Malum olduğu üzre 10 Muharrem 61 (10 Ekim 680) Cuma günü, İslam Peygamberi Hz. Muhammed’in torunu Hz. Hüseyin, Yezid’e biat etmediği gerekçesiyle yanındaki sevenleri ile birlikte Kerbela’da şehit edildi. İslam tarihinde belki de eşi görülmemiş vahşet ya da vahşetlerden biri olarak ifade edilebilecek olan bu büyük facia, sadece olaya tanıklık eden ve olay zamanında yaşayan Müslümanları değil, daha sonra günümüze kadar gelen bütün Müslümanları derinden yaralayan, üzen dramatik ve travmatik bir olaydır. Bu olayda bir tarafta başta Yezid b. Muaviye, Mervan İbnu’l- Hakem, Ubeydullah b. Ziyad, Ömer b. Sa’d, Amr b. Haccac, Şimr b. Zücevşenü’l-Kilâbî, Sinan b. Enes, Havliy b. Yezîd, Amr b. Hureys, Numan b. Beşîr, Kûfe halkı vs; diğer cenahta başta Hz. Hüseyin, Hz. Zeynep bint-i Fâtıma, Ömer b. Hüseyin, Aliyyü’l-Asgar b. Hüseyin, Zeynelabidin, Abdullah İbn Abbas, Kûfe halkından bazı zevat, Müslim b. Akîl, Muhammed b. Hanefiyye, Hür b. Yezid, Aliyy-el Ekber b. Hüseyin, Abdullah b. Hüseyin, Abbas b. Ali, Osman b. Ali, Cafer b. Ali, Abdullah b. Ali, Muhammed b. Ali, Atik b. Ali, Kasım b. Hasan, Ebû Bekir b. Hasan, Abdullah b. Hasan, Kasım b. Hasan, Abdullâhu’l-Ekber b. Müslim b. Akil, Ali b. Müslim b. Akîl, Muhammed b. Müslim b. Akîl, Abdurrahman b. Müslim b. Akîl, Abdullâhu’l-Ekber b. Akîl ve diğer şahsiyetler yer almıştır. Ayrıca Hz. Hüseyin’i seven, onun başarısını isteyen, ama onunla fiilen birlikte hareket etmeyen, ona Kufe’ye gitmemesini tavsiye edenler vardı: Abdullah ibn Abbas, Abdurrahman b. Hâris, Abdullah b. Ömer, İmam Şa'bî, Ebû Saîdu’l-Hudrî gibi (Bkz. Köksal, 1984).

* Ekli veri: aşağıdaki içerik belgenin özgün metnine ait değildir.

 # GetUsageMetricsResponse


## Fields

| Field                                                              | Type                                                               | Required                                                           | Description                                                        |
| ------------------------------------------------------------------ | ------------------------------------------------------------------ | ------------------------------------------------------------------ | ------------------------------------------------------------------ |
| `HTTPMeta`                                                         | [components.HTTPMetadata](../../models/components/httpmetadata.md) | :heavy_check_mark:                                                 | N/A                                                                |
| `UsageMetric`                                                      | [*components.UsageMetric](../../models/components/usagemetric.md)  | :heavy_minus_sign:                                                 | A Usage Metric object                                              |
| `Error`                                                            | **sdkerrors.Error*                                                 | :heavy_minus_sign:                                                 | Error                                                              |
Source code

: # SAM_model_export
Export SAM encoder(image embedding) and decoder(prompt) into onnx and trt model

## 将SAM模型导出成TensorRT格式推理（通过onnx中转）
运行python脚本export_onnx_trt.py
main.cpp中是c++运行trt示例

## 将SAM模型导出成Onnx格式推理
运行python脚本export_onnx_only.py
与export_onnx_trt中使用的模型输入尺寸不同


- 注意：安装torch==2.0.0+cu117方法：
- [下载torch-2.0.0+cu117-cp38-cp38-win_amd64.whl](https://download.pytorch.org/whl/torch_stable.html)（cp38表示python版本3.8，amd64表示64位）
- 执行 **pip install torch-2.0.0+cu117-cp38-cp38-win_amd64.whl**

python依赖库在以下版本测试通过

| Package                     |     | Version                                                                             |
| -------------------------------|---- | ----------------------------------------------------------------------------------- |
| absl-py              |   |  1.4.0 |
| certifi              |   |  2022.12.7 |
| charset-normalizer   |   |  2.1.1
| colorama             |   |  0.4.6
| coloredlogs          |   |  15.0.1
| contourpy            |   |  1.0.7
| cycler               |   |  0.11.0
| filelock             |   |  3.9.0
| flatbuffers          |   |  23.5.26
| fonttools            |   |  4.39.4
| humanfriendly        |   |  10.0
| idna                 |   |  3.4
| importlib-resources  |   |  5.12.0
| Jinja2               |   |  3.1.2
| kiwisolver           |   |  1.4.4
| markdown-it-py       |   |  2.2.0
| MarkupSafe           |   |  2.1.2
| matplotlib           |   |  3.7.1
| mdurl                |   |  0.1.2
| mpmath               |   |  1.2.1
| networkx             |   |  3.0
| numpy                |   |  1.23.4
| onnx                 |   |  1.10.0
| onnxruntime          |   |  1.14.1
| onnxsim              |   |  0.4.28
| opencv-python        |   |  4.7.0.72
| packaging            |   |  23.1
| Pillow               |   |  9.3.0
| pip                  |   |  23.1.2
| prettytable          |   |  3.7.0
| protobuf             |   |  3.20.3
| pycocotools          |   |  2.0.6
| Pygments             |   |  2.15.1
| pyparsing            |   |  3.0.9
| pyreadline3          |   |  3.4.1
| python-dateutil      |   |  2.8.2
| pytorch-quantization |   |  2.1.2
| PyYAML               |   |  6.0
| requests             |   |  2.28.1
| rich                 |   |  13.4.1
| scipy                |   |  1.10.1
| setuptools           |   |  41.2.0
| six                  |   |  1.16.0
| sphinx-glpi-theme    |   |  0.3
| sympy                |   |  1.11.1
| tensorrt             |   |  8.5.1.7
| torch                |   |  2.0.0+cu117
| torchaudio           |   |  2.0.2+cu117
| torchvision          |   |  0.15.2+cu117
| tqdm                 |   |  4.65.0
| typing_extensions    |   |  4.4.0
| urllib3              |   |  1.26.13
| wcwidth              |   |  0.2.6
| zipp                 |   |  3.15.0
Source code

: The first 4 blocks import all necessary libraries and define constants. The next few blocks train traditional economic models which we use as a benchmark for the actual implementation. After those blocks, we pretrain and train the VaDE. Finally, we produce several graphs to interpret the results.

Çağlara damgasını vurmuş tarihsel bir olay olarak Kerbela Olayı, meydana geldiğinde, Müslümanları derinden etkiledi; öyle ki bu olay, Emevi

saltanatının sarsılmasında ve daha sonra da yıkılmasında bir temel etken oldu. Kerbela Olayı’nın akabinde Emevilere karşı olan hoşnutsuzluklar katmerleşerek isyanlara yol açtı (Hasan, 1985: 90 vd.). Kerbela vakası, Müslümanlarda bir travma etkisi gösterdi (Onat, 2010). Bu travmanın Şii ve Alevilerdeki etkisi ise günümüze kadar artarak devam edecek şekilde çok büyük oldu.

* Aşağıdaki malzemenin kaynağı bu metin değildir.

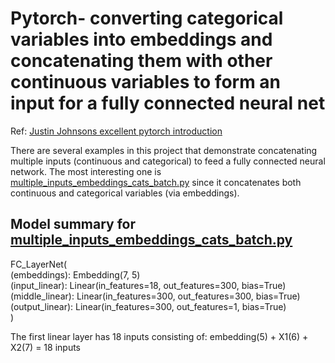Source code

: # Pytorch- converting categorical variables into embeddings and concatenating them with other continuous variables to form an input for a fully connected neural net
Ref: [Justin Johnsons excellent pytorch introduction ](https://github.com/jcjohnson/pytorch-examples)

There are several examples in this project that demonstrate concatenating multiple inputs (continuous and categorical) to feed a fully connected neural network.  The most interesting one is [multiple_inputs_embeddings_cats_batch.py](https://github.com/kperkins411/Pytorch_combine_embeddings_and_continuous_variables/blob/master/multiple_inputs_embeddings_cats_batch.py)  since it concatenates both continuous and categorical variables (via embeddings).

## Model summary for [multiple_inputs_embeddings_cats_batch.py](https://github.com/kperkins411/Pytorch_combine_embeddings_and_continuous_variables/blob/master/multiple_inputs_embeddings_cats_batch.py) <br>

   FC_LayerNet(<br>
      (embeddings): Embedding(7, 5)<br>
      (input_linear): Linear(in_features=18, out_features=300, bias=True)<br>
      (middle_linear): Linear(in_features=300, out_features=300, bias=True)<br>
      (output_linear): Linear(in_features=300, out_features=1, bias=True)<br>
   )<br>
   
The first linear layer has 18 inputs consisting of:
embedding(5) + X1(6) + X2(7) = 18 inputs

Kerbelâ faciası, İslam toplumunda mezhepleşmelerin temellerinin oturmasında da oldukça etkili olmuştur. Özellikle Şia’nın bir mezhep olarak daha da netleşmesinde etkili olmuştur (Bkz. Nasr, 2006: 40-41). Kerbelâ faciasında Hz. Hüseyin’in şehit olmasının, Şiiliğin Şiilerin gönlünde iyice yer etmesine yol açtığı söylenebilir. Şiilerin Hz. Hüseyin’in Kerbelâ’da şehid edilişinden sonra siyasal bir eğilim olarak kamuoyu oluşturmaya başladığı söylenebilir. (Bkz. Fığlalı, 1984: 105, 241-42). Dolayısıyla Müslümanlar için Kerbela’nın Kerbela öncesi ve Kerbela sonrası diye iki ayrı dönem meydana getirdiği açıktır (Bkz. Hasan, 1985: 85).

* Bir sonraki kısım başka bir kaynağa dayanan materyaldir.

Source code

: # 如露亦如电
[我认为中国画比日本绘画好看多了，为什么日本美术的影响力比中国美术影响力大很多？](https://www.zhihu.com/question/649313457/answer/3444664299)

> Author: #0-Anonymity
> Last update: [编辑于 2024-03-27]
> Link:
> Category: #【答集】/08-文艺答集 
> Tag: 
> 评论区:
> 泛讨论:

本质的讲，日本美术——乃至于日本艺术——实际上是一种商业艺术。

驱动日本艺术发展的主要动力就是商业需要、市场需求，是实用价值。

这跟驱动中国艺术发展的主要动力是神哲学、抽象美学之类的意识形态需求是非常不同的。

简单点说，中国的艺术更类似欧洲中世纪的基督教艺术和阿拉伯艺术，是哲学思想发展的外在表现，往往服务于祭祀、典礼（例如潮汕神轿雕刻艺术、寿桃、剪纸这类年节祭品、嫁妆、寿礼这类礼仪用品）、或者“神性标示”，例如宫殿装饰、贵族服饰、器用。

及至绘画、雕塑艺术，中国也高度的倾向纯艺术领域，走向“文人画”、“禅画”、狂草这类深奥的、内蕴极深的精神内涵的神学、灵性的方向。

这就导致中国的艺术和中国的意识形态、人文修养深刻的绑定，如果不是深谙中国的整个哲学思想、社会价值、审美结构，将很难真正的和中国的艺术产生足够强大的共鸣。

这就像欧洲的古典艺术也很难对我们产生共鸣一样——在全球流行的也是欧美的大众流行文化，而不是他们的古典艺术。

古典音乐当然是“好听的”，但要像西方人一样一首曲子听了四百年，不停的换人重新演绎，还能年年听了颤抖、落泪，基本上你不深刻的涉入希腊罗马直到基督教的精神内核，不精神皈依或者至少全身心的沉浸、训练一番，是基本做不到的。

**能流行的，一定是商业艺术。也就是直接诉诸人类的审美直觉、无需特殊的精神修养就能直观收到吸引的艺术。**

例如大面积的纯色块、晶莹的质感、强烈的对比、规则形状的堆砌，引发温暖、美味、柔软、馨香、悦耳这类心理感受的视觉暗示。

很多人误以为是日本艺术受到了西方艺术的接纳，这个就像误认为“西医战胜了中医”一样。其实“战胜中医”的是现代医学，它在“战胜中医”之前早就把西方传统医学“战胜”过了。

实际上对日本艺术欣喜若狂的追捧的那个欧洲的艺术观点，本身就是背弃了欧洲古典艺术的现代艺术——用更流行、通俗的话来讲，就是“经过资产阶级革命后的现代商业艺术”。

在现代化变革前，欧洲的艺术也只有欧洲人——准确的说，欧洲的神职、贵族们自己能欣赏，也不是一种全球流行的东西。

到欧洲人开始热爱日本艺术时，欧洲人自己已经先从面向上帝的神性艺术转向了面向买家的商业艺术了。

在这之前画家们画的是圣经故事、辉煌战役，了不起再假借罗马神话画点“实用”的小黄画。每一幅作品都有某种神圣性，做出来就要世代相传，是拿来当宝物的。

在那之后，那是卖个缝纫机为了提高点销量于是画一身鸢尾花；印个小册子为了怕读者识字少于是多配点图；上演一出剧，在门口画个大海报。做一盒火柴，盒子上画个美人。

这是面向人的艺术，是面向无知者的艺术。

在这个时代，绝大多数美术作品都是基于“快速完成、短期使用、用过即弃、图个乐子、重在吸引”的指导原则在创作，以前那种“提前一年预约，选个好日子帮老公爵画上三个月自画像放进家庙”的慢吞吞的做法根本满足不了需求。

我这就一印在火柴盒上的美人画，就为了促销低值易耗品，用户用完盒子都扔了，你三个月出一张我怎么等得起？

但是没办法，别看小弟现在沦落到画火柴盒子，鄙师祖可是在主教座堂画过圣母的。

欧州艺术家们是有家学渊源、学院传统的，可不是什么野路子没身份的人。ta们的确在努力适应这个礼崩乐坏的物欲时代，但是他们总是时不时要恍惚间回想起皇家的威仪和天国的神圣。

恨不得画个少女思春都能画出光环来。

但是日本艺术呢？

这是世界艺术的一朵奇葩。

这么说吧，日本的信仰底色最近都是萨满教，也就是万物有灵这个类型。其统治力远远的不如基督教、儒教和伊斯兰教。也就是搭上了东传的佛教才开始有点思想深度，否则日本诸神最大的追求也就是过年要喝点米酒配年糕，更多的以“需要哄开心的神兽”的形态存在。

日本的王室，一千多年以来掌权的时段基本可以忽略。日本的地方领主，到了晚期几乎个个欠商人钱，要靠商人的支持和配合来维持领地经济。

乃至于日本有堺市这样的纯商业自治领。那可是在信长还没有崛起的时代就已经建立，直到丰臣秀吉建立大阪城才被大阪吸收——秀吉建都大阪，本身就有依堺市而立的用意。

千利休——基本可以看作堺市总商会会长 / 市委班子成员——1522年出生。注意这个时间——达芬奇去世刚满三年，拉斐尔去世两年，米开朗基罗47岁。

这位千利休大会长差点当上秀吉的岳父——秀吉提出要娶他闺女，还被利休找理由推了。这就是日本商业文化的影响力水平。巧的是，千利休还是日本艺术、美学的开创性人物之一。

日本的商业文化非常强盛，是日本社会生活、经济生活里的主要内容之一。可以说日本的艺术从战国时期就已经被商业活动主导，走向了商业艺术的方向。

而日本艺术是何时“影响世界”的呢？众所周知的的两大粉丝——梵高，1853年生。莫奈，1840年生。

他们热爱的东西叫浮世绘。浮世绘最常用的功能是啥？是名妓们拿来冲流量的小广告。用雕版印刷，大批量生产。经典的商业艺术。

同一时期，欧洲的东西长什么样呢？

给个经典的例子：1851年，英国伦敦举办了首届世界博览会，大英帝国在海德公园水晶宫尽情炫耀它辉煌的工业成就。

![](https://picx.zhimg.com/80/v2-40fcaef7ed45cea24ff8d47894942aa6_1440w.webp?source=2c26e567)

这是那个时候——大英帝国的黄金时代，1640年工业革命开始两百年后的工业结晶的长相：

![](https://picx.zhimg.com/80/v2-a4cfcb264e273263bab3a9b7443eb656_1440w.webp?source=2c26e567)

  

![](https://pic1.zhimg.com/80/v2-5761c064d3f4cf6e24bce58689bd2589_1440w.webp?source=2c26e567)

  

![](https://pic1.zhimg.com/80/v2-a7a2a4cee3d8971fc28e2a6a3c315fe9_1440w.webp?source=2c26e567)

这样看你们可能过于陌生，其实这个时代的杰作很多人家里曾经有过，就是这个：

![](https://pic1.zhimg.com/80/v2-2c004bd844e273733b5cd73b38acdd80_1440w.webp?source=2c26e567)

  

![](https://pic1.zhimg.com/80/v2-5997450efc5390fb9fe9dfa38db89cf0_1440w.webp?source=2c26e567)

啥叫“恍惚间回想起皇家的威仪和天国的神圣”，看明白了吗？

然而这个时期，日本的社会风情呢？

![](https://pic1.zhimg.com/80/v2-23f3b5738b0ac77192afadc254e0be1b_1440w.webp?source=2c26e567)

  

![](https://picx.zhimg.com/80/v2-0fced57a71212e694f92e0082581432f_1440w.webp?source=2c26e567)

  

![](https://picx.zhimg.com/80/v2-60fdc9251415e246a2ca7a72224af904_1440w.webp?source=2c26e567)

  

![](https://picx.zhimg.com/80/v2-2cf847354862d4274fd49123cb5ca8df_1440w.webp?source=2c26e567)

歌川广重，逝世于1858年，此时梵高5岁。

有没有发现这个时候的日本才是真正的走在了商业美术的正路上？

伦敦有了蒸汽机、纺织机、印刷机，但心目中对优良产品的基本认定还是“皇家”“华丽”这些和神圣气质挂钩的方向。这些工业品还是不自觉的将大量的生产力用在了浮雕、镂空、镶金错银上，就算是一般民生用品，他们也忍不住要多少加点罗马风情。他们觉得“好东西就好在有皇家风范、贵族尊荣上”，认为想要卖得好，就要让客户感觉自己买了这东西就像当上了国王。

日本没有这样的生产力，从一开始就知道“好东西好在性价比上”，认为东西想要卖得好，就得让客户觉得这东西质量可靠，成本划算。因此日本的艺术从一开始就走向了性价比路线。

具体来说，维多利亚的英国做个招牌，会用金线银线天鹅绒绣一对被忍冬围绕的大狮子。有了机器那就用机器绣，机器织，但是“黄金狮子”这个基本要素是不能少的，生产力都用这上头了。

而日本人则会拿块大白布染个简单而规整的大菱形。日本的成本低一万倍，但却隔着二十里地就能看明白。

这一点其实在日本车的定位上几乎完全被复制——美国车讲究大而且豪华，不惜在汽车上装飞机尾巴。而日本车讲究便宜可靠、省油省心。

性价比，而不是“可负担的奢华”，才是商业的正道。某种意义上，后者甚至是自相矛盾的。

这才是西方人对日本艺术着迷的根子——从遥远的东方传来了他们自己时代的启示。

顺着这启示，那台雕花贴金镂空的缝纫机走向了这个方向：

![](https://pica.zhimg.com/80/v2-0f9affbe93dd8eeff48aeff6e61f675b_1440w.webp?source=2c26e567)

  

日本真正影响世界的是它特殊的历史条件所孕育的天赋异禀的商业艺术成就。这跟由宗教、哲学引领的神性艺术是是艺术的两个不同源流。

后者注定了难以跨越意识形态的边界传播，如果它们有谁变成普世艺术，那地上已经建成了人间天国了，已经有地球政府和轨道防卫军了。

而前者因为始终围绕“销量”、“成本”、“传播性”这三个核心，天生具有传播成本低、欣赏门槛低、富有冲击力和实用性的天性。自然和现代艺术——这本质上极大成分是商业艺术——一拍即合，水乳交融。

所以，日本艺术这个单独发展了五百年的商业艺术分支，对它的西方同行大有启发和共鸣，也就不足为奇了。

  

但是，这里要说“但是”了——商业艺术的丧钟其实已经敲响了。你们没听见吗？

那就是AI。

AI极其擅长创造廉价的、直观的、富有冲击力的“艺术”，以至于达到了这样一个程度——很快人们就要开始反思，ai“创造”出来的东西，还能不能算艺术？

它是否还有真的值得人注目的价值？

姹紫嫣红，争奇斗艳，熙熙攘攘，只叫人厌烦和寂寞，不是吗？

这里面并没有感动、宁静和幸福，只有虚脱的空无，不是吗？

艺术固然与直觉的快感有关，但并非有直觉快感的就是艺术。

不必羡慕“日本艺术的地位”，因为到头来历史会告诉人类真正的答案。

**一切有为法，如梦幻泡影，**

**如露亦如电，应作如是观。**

Sünnilerin Kerbelâ’ya Yaklaşımı: Mahcubiyet Hissi

Sünnilerin Kerbelâ’ya yaklaşımının, olayı yanlış görme, kınama, acı çekme vs. bağlamında Şiiler ve Alevilerin yaklaşımından pek farklı olmadığı söylenebilir. Bunu Kerbela olayını ele alan ilk Sünni kaynaklardan günümüze kadar belki de bütün Sünni kaynaklarda gözlemlemek ve Sünnilerin Hz. Hüseyin ve Kerbela faciasıyla ilgili sözlü kültürlerinde olaya verdikleri önemle olaydan çektikleri acıdan çıkarmak mümkündür. Bugün de örneğin Türkiye’de toplumun demografik olarak büyük çoğunluğunu meydana getiren Ehl-i Sünnet mensuplarıyla konuşulduğunda, Kerbela olayının dillerde dolaştığı, Sünni insanların belleğinde canlı olarak yer aldığı, Hz. Hüseyin ve diğer Kerbela şehitleriyle ilgili zengin dramatik hikayeler bilindiği ve üretildiği, ayrıca şehitlerin acısının derinden yaşandığı anlaşılmaktadır. Okuma yazma bilmeyen insanların dahi Kerbela’ya dair söyleyecekleri çok şey vardır. Bunun sebebi, Hz. Hüseyin ve diğer şehitlerle Kerbela Olayını yaşayan başka insanların Müslümanların ortak malı olmasıdır.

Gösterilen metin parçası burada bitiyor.